Soldiers in China and the South Seas, wielding their swords or bayonets at the slightest provocation; women at home, fearing family disaster if their menfolk are killed overseas; teenage students, dragooned into useless war work by an all-powerful military; liberal journalists, brutalized by the thought police: All but a few scholars have carefully forgotten this part of Japanese history.
So we are greatly indebted to Haruko Taya Cook, formerly a television journalist in Japan, and Theodore Cook, an academic whose knowledge of the Japanese military supports the comments to these testimonies. "Japan at War" offers not only fascinating insights into daily lives but also a biting critique of the government that ruled, exploited, and nearly destroyed its people.

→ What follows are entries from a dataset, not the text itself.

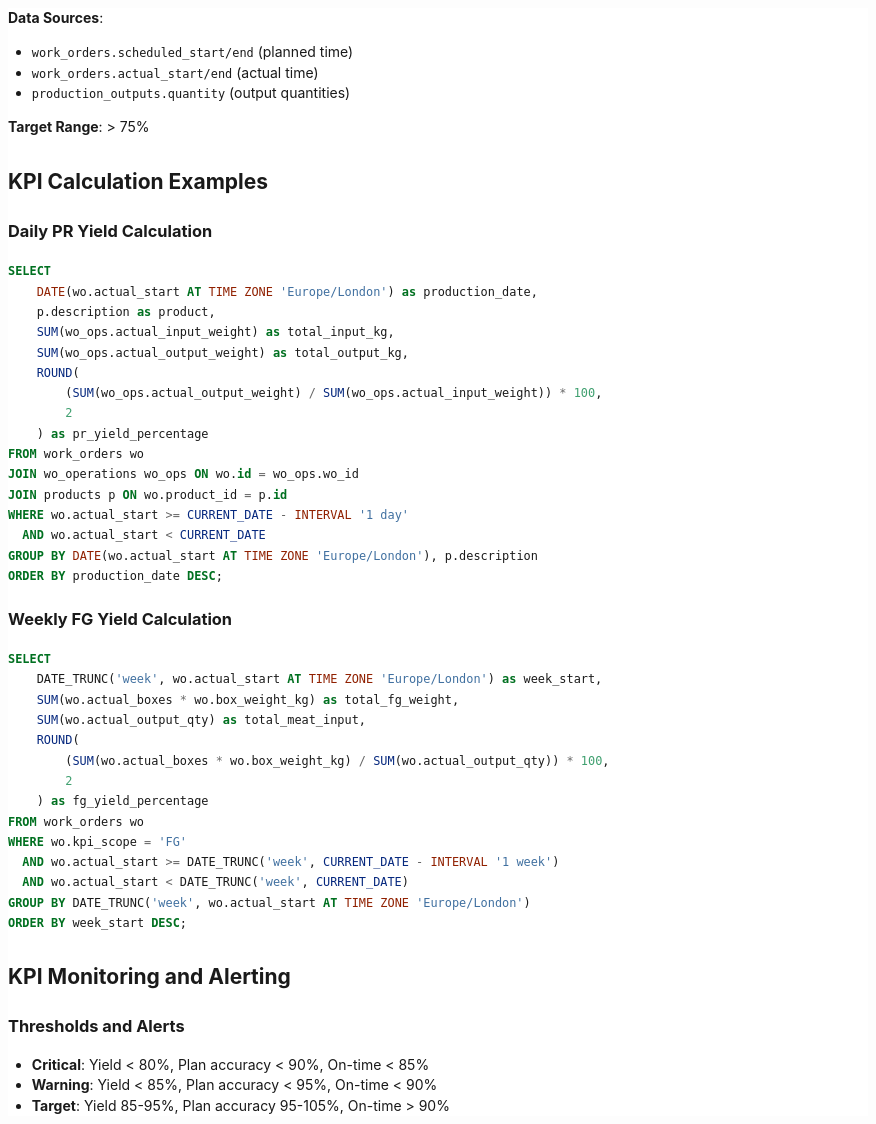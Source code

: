 **Data Sources**:
- `work_orders.scheduled_start/end` (planned time)
- `work_orders.actual_start/end` (actual time)
- `production_outputs.quantity` (output quantities)

**Target Range**: > 75%

## KPI Calculation Examples

### Daily PR Yield Calculation
```sql
SELECT 
    DATE(wo.actual_start AT TIME ZONE 'Europe/London') as production_date,
    p.description as product,
    SUM(wo_ops.actual_input_weight) as total_input_kg,
    SUM(wo_ops.actual_output_weight) as total_output_kg,
    ROUND(
        (SUM(wo_ops.actual_output_weight) / SUM(wo_ops.actual_input_weight)) * 100, 
        2
    ) as pr_yield_percentage
FROM work_orders wo
JOIN wo_operations wo_ops ON wo.id = wo_ops.wo_id
JOIN products p ON wo.product_id = p.id
WHERE wo.actual_start >= CURRENT_DATE - INTERVAL '1 day'
  AND wo.actual_start < CURRENT_DATE
GROUP BY DATE(wo.actual_start AT TIME ZONE 'Europe/London'), p.description
ORDER BY production_date DESC;
```

### Weekly FG Yield Calculation
```sql
SELECT 
    DATE_TRUNC('week', wo.actual_start AT TIME ZONE 'Europe/London') as week_start,
    SUM(wo.actual_boxes * wo.box_weight_kg) as total_fg_weight,
    SUM(wo.actual_output_qty) as total_meat_input,
    ROUND(
        (SUM(wo.actual_boxes * wo.box_weight_kg) / SUM(wo.actual_output_qty)) * 100, 
        2
    ) as fg_yield_percentage
FROM work_orders wo
WHERE wo.kpi_scope = 'FG'
  AND wo.actual_start >= DATE_TRUNC('week', CURRENT_DATE - INTERVAL '1 week')
  AND wo.actual_start < DATE_TRUNC('week', CURRENT_DATE)
GROUP BY DATE_TRUNC('week', wo.actual_start AT TIME ZONE 'Europe/London')
ORDER BY week_start DESC;
```

## KPI Monitoring and Alerting

### Thresholds and Alerts
- **Critical**: Yield < 80%, Plan accuracy < 90%, On-time < 85%
- **Warning**: Yield < 85%, Plan accuracy < 95%, On-time < 90%
- **Target**: Yield 85-95%, Plan accuracy 95-105%, On-time > 90%
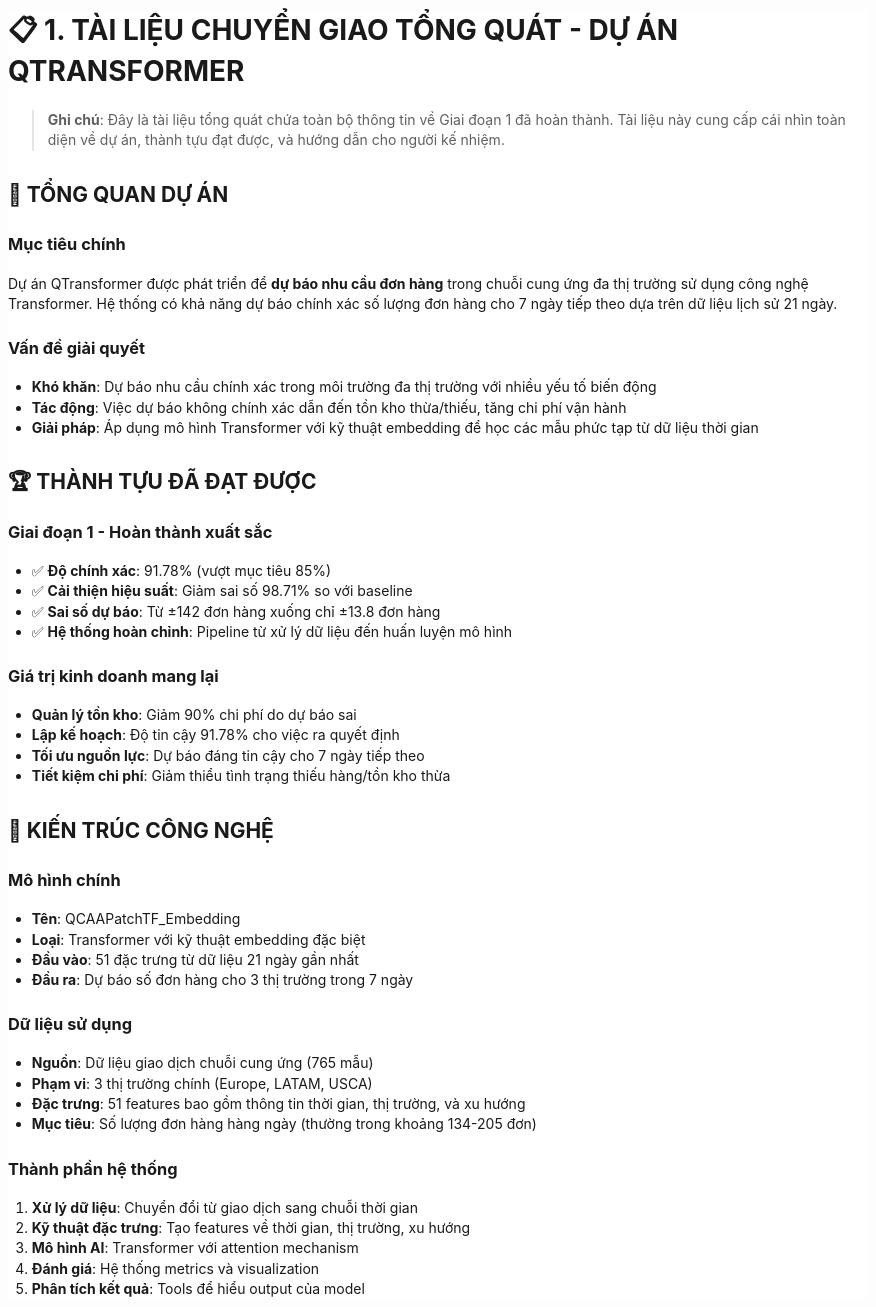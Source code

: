 # 📋 1. TÀI LIỆU CHUYỂN GIAO TỔNG QUÁT - DỰ ÁN QTRANSFORMER

> **Ghi chú**: Đây là tài liệu tổng quát chứa toàn bộ thông tin về Giai đoạn 1 đã hoàn thành. Tài liệu này cung cấp cái nhìn toàn diện về dự án, thành tựu đạt được, và hướng dẫn cho người kế nhiệm.

## 🎯 **TỔNG QUAN DỰ ÁN**

### **Mục tiêu chính**
Dự án QTransformer được phát triển để **dự báo nhu cầu đơn hàng** trong chuỗi cung ứng đa thị trường sử dụng công nghệ Transformer. Hệ thống có khả năng dự báo chính xác số lượng đơn hàng cho 7 ngày tiếp theo dựa trên dữ liệu lịch sử 21 ngày.

### **Vấn đề giải quyết**
- **Khó khăn**: Dự báo nhu cầu chính xác trong môi trường đa thị trường với nhiều yếu tố biến động
- **Tác động**: Việc dự báo không chính xác dẫn đến tồn kho thừa/thiếu, tăng chi phí vận hành
- **Giải pháp**: Áp dụng mô hình Transformer với kỹ thuật embedding để học các mẫu phức tạp từ dữ liệu thời gian

## 🏆 **THÀNH TỰU ĐÃ ĐẠT ĐƯỢC**

### **Giai đoạn 1 - Hoàn thành xuất sắc**
- ✅ **Độ chính xác**: 91.78% (vượt mục tiêu 85%)
- ✅ **Cải thiện hiệu suất**: Giảm sai số 98.71% so với baseline
- ✅ **Sai số dự báo**: Từ ±142 đơn hàng xuống chỉ ±13.8 đơn hàng
- ✅ **Hệ thống hoàn chỉnh**: Pipeline từ xử lý dữ liệu đến huấn luyện mô hình

### **Giá trị kinh doanh mang lại**
- **Quản lý tồn kho**: Giảm 90% chi phí do dự báo sai
- **Lập kế hoạch**: Độ tin cậy 91.78% cho việc ra quyết định
- **Tối ưu nguồn lực**: Dự báo đáng tin cậy cho 7 ngày tiếp theo
- **Tiết kiệm chi phí**: Giảm thiểu tình trạng thiếu hàng/tồn kho thừa

## 🔧 **KIẾN TRÚC CÔNG NGHỆ**

### **Mô hình chính**
- **Tên**: QCAAPatchTF_Embedding  
- **Loại**: Transformer với kỹ thuật embedding đặc biệt
- **Đầu vào**: 51 đặc trưng từ dữ liệu 21 ngày gần nhất
- **Đầu ra**: Dự báo số đơn hàng cho 3 thị trường trong 7 ngày

### **Dữ liệu sử dụng**
- **Nguồn**: Dữ liệu giao dịch chuỗi cung ứng (765 mẫu)
- **Phạm vi**: 3 thị trường chính (Europe, LATAM, USCA)
- **Đặc trưng**: 51 features bao gồm thông tin thời gian, thị trường, và xu hướng
- **Mục tiêu**: Số lượng đơn hàng hàng ngày (thường trong khoảng 134-205 đơn)

### **Thành phần hệ thống**
1. **Xử lý dữ liệu**: Chuyển đổi từ giao dịch sang chuỗi thời gian
2. **Kỹ thuật đặc trưng**: Tạo features về thời gian, thị trường, xu hướng  
3. **Mô hình AI**: Transformer với attention mechanism
4. **Đánh giá**: Hệ thống metrics và visualization
5. **Phân tích kết quả**: Tools để hiểu output của model
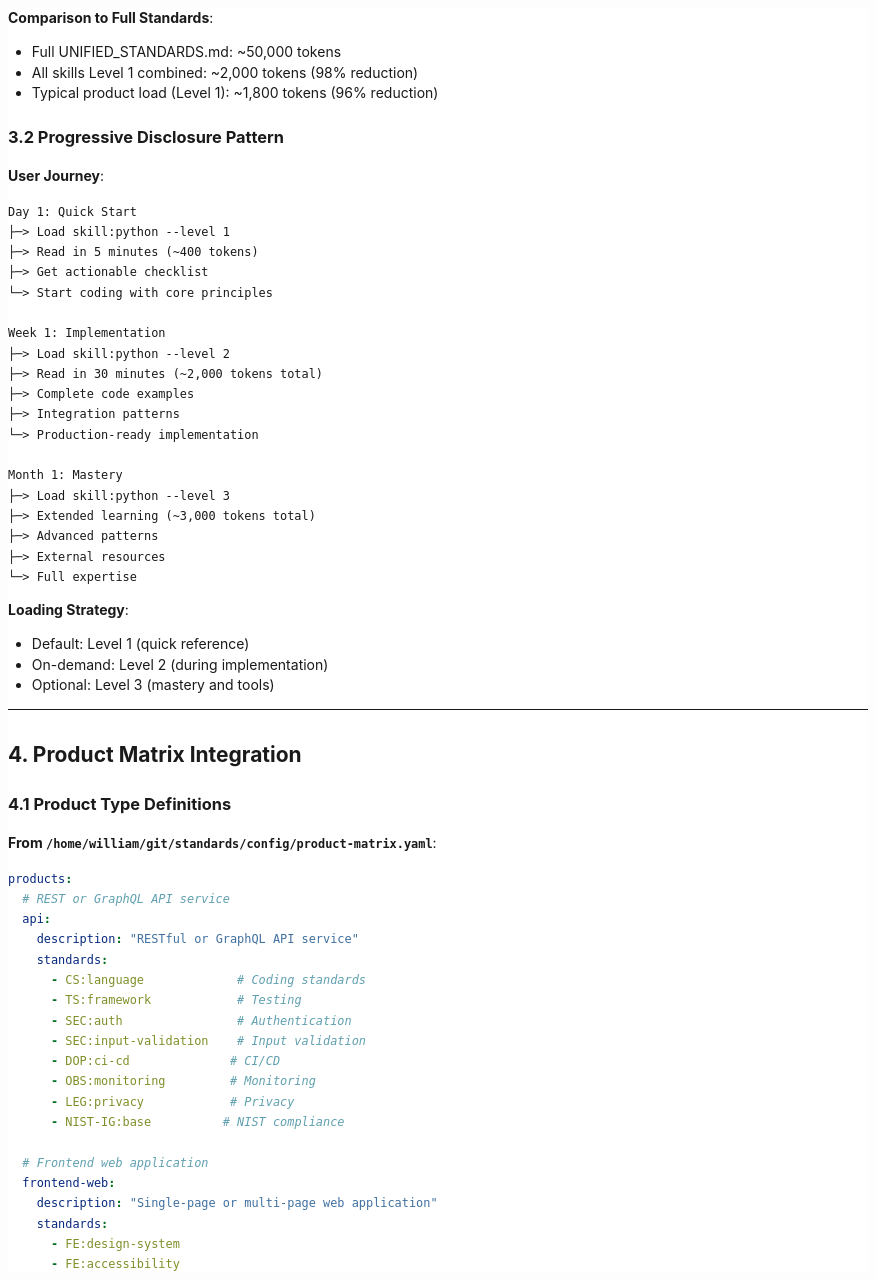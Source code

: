 **Comparison to Full Standards**:
- Full UNIFIED_STANDARDS.md: ~50,000 tokens
- All skills Level 1 combined: ~2,000 tokens (98% reduction)
- Typical product load (Level 1): ~1,800 tokens (96% reduction)

### 3.2 Progressive Disclosure Pattern

**User Journey**:

```
Day 1: Quick Start
├─> Load skill:python --level 1
├─> Read in 5 minutes (~400 tokens)
├─> Get actionable checklist
└─> Start coding with core principles

Week 1: Implementation
├─> Load skill:python --level 2
├─> Read in 30 minutes (~2,000 tokens total)
├─> Complete code examples
├─> Integration patterns
└─> Production-ready implementation

Month 1: Mastery
├─> Load skill:python --level 3
├─> Extended learning (~3,000 tokens total)
├─> Advanced patterns
├─> External resources
└─> Full expertise
```

**Loading Strategy**:
- Default: Level 1 (quick reference)
- On-demand: Level 2 (during implementation)
- Optional: Level 3 (mastery and tools)

---

## 4. Product Matrix Integration

### 4.1 Product Type Definitions

**From `/home/william/git/standards/config/product-matrix.yaml`**:

```yaml
products:
  # REST or GraphQL API service
  api:
    description: "RESTful or GraphQL API service"
    standards:
      - CS:language             # Coding standards
      - TS:framework            # Testing
      - SEC:auth                # Authentication
      - SEC:input-validation    # Input validation
      - DOP:ci-cd              # CI/CD
      - OBS:monitoring         # Monitoring
      - LEG:privacy            # Privacy
      - NIST-IG:base          # NIST compliance

  # Frontend web application
  frontend-web:
    description: "Single-page or multi-page web application"
    standards:
      - FE:design-system
      - FE:accessibility
```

The scattered accusations in these testimonies, the hints of coverup and state-sponsored amnesia since 1945, suggest that much history has been erased and that the Japanese suffered more from the ruthlessness of their own rulers than from American bombing and blockading.
These testimonies, culled from some 250 interviews conducted in Japan since 1989, attest to the authoritarianism of wartime Japan: a ferocious insistence on discipline and obedience; total control over news and information; and an obsession with "glorious death," no matter the costs or benefits. Irrational demands were made by the military and bureaucracy on every Japanese - civilian and soldier, man and woman, young and old.
How reliable are interviews conducted 45 or more years after the fact? Attitudes and interpretations are ephemeral and likely to shift as time passes. But the underlying theme of this book is consciousness, how the docile and obedient wartime generation feels now toward its terrible experience.
Instead of those faceless crowds shouting "Banzai!" readers meet Shigenobu Debun, a village military-affairs clerk during the Pacific war who remains proud of having implemented conscription call-ups: "I ask you - which was superior, the German military system ... or the Japanese system? Our system ... was world-class!" He acknowledges that there was a price: "By war's end, I was the only man left in the village."
Shintaro Uno gives even grimmer testimony. This former intelligence officer, one of the military police, the dreaded Kempeitai, shows what unbridled racism, combined with absolute ruthlessness, could mean for a subject population: "On the battlefield, we never really considered the Chinese humans. When you're winning, the losers look really miserable." Torture, decapitation, opium-dealing were his methods, and the eight years in prison he later served in communist China seems an amazingly light punishme nt.
Many Japanese also rank among "the losers" - women, students, the elderly, for whom reality meant unending sacrifices to military "glory." Kikuko Miyagi was among 2,000 teenagers on Okinawa who suffered two months of terrible battle as untrained military auxiliaries; 1,050 died. Shigeko Araki is the widow of a kamikaze pilot; her 45 years of sorrow is linked to suicide operations that barely slowed the American march to victory.
Haruko and Theodore Cook help humanize "the other," but also reveal the boundless cruelty and irrational ambitions of Imperial Japan. Will a Japanese publisher dare present this book to its natural audience?